Only the number is wanted: how many lines below contain "bằng"?
Supplied data below:
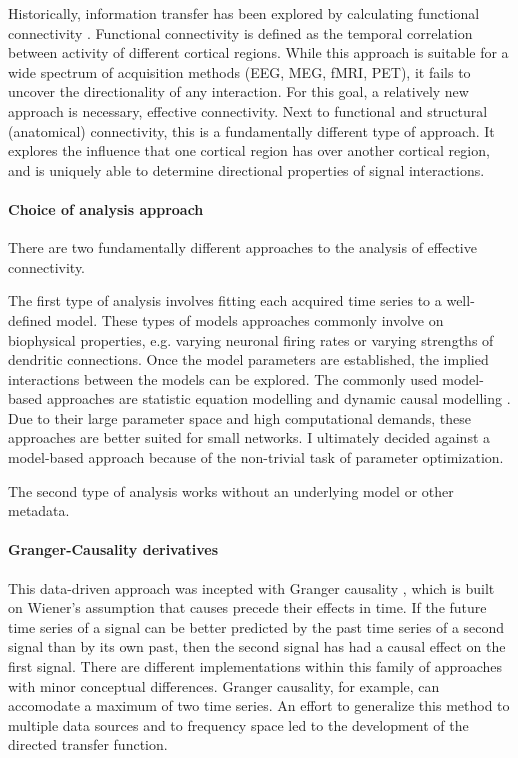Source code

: Historically, information transfer has been explored by calculating functional connectivity \cite{1.5.connectivity}.
Functional connectivity is defined as the temporal correlation between activity of different cortical regions.
While this approach is suitable for a wide spectrum of acquisition methods (EEG, MEG, fMRI, PET), it fails to uncover the directionality of any interaction.
For this goal, a relatively new approach is necessary, effective connectivity.
Next to functional and structural (anatomical) connectivity, this is a fundamentally different type of approach.
It explores the influence that one cortical region has over another cortical region, and is uniquely able to determine directional properties of signal interactions.

\paragraph{Choice of analysis approach}
There are two fundamentally different approaches to the analysis of effective connectivity.

The first type of analysis involves fitting each acquired time series to a well-defined model.
These types of models approaches commonly involve on biophysical properties, e.g. varying neuronal firing rates or varying strengths of dendritic connections.
Once the model parameters are established, the implied interactions between the models can be explored.
The commonly used model-based approaches are statistic equation modelling \cite{1.5.SEM} and dynamic causal modelling \cite{1.5.DCM}.
Due to their large parameter space and high computational demands, these approaches are better suited for small networks.
I ultimately decided against a model-based approach because of the non-trivial task of parameter optimization.

The second type of analysis works without an underlying model or other metadata.

\paragraph{Granger-Causality derivatives}
This data-driven approach was incepted with Granger causality \cite{1.5.Granger}, which is built on Wiener's assumption that causes precede their effects in time.
If the future time series of a signal can be better predicted by the past time series of a second signal than by its own past, then the second signal has had a causal effect on the first signal.
There are different implementations within this family of approaches with minor conceptual differences.
Granger causality, for example, can accomodate a maximum of two time series.
An effort to generalize this method to multiple data sources and to frequency space led to the development of the directed transfer function.


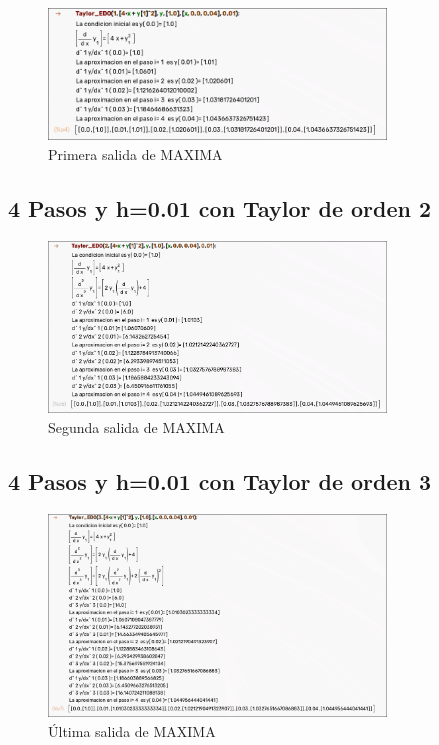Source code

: \documentclass{article}
\begin{document}
\begin{figure}[h]
    \centering
    \includegraphics[width=0.8\textwidth]{src/taylor1.png}
    \caption{Primera salida de MAXIMA}
    \label{fig:maxima_output}
\end{figure}

\subsection{4 Pasos y h=0.01 con Taylor de orden 2}

\begin{figure}[h]
    \centering
    \includegraphics[width=0.8\textwidth]{src/taylor2.png}
    \caption{Segunda salida de MAXIMA}
    \label{fig:maxima_output2}
\end{figure}


\newpage


\subsection{4 Pasos y h=0.01 con Taylor de orden 3}

\begin{figure}[h]
    \centering
    \includegraphics[width=0.8\textwidth]{src/taylor3.png}
    \caption{Última salida de MAXIMA}
    \label{fig:maxima_output3}
\end{figure}
\end{document}
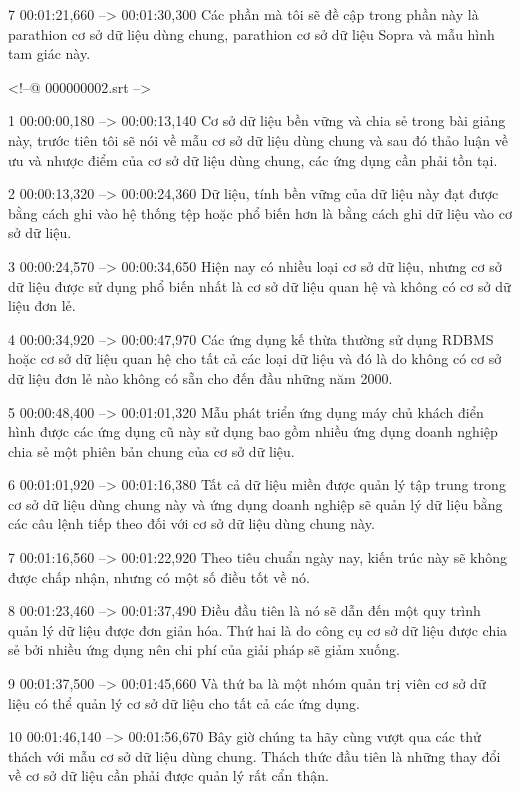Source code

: 7
00:01:21,660 --> 00:01:30,300
Các phần mà tôi sẽ đề cập trong phần này là parathion cơ sở dữ liệu dùng chung, parathion cơ sở dữ liệu Sopra và mẫu hình tam giác này.

<!--@ 000000002.srt -->

1
00:00:00,180 --> 00:00:13,140
Cơ sở dữ liệu bền vững và chia sẻ trong bài giảng này, trước tiên tôi sẽ nói về mẫu cơ sở dữ liệu dùng chung và sau đó thảo luận về ưu và nhược điểm của cơ sở dữ liệu dùng chung, các ứng dụng cần phải tồn tại.

2
00:00:13,320 --> 00:00:24,360
Dữ liệu, tính bền vững của dữ liệu này đạt được bằng cách ghi vào hệ thống tệp hoặc phổ biến hơn là bằng cách ghi dữ liệu vào cơ sở dữ liệu.

3
00:00:24,570 --> 00:00:34,650
Hiện nay có nhiều loại cơ sở dữ liệu, nhưng cơ sở dữ liệu được sử dụng phổ biến nhất là cơ sở dữ liệu quan hệ và không có cơ sở dữ liệu đơn lẻ.

4
00:00:34,920 --> 00:00:47,970
Các ứng dụng kế thừa thường sử dụng RDBMS hoặc cơ sở dữ liệu quan hệ cho tất cả các loại dữ liệu và đó là do không có cơ sở dữ liệu đơn lẻ nào không có sẵn cho đến đầu những năm 2000.

5
00:00:48,400 --> 00:01:01,320
Mẫu phát triển ứng dụng máy chủ khách điển hình được các ứng dụng cũ này sử dụng bao gồm nhiều ứng dụng doanh nghiệp chia sẻ một phiên bản chung của cơ sở dữ liệu.

6
00:01:01,920 --> 00:01:16,380
Tất cả dữ liệu miền được quản lý tập trung trong cơ sở dữ liệu dùng chung này và ứng dụng doanh nghiệp sẽ quản lý dữ liệu bằng các câu lệnh tiếp theo đối với cơ sở dữ liệu dùng chung này.

7
00:01:16,560 --> 00:01:22,920
Theo tiêu chuẩn ngày nay, kiến ​​trúc này sẽ không được chấp nhận, nhưng có một số điều tốt về nó.

8
00:01:23,460 --> 00:01:37,490
Điều đầu tiên là nó sẽ dẫn đến một quy trình quản lý dữ liệu được đơn giản hóa.  Thứ hai là do công cụ cơ sở dữ liệu được chia sẻ bởi nhiều ứng dụng nên chi phí của giải pháp sẽ giảm xuống.

9
00:01:37,500 --> 00:01:45,660
Và thứ ba là một nhóm quản trị viên cơ sở dữ liệu có thể quản lý cơ sở dữ liệu cho tất cả các ứng dụng.

10
00:01:46,140 --> 00:01:56,670
Bây giờ chúng ta hãy cùng vượt qua các thử thách với mẫu cơ sở dữ liệu dùng chung.  Thách thức đầu tiên là những thay đổi về cơ sở dữ liệu cần phải được quản lý rất cẩn thận.

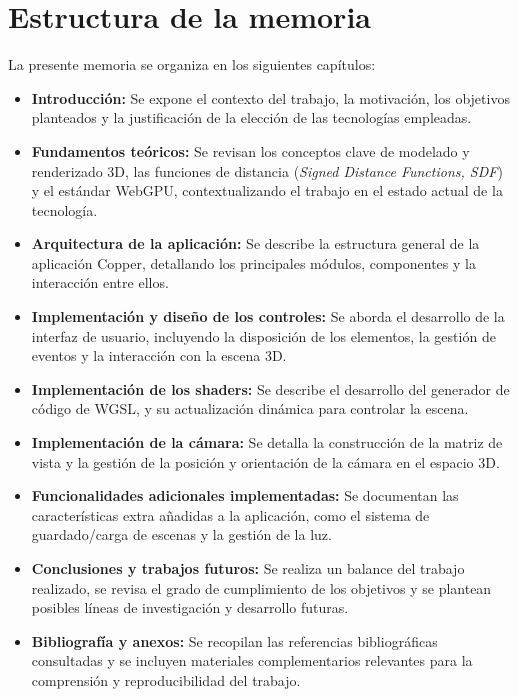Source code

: \section{Estructura de la memoria}

La presente memoria se organiza en los siguientes capítulos:

\begin{itemize}
    \item \textbf{Introducción:} Se expone el contexto del trabajo, la motivación, los objetivos planteados y la justificación de la elección de las tecnologías empleadas.
    \item \textbf{Fundamentos teóricos:} Se revisan los conceptos clave de modelado y renderizado 3D, las funciones de distancia (\textit{Signed Distance Functions, SDF}) y el estándar WebGPU, contextualizando el trabajo en el estado actual de la tecnología.
    \item \textbf{Arquitectura de la aplicación:} Se describe la estructura general de la aplicación Copper, detallando los principales módulos, componentes y la interacción entre ellos.
    \item \textbf{Implementación y diseño de los controles:} Se aborda el desarrollo de la interfaz de usuario, incluyendo la disposición de los elementos, la gestión de eventos y la interacción con la escena 3D.
    \item \textbf{Implementación de los shaders:} Se describe el desarrollo del generador de código de WGSL, y su actualización dinámica para controlar la escena.
    \item \textbf{Implementación de la cámara:} Se detalla la construcción de la matriz de vista y la gestión de la posición y orientación de la cámara en el espacio 3D.
    \item \textbf{Funcionalidades adicionales implementadas:} Se documentan las características extra añadidas a la aplicación, como el sistema de guardado/carga de escenas y la gestión de la luz.
    \item \textbf{Conclusiones y trabajos futuros:} Se realiza un balance del trabajo realizado, se revisa el grado de cumplimiento de los objetivos y se plantean posibles líneas de investigación y desarrollo futuras.
    \item \textbf{Bibliografía y anexos:} Se recopilan las referencias bibliográficas consultadas y se incluyen materiales complementarios relevantes para la comprensión y reproducibilidad del trabajo.
\end{itemize}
End of Supplied data.
• [Task output] 2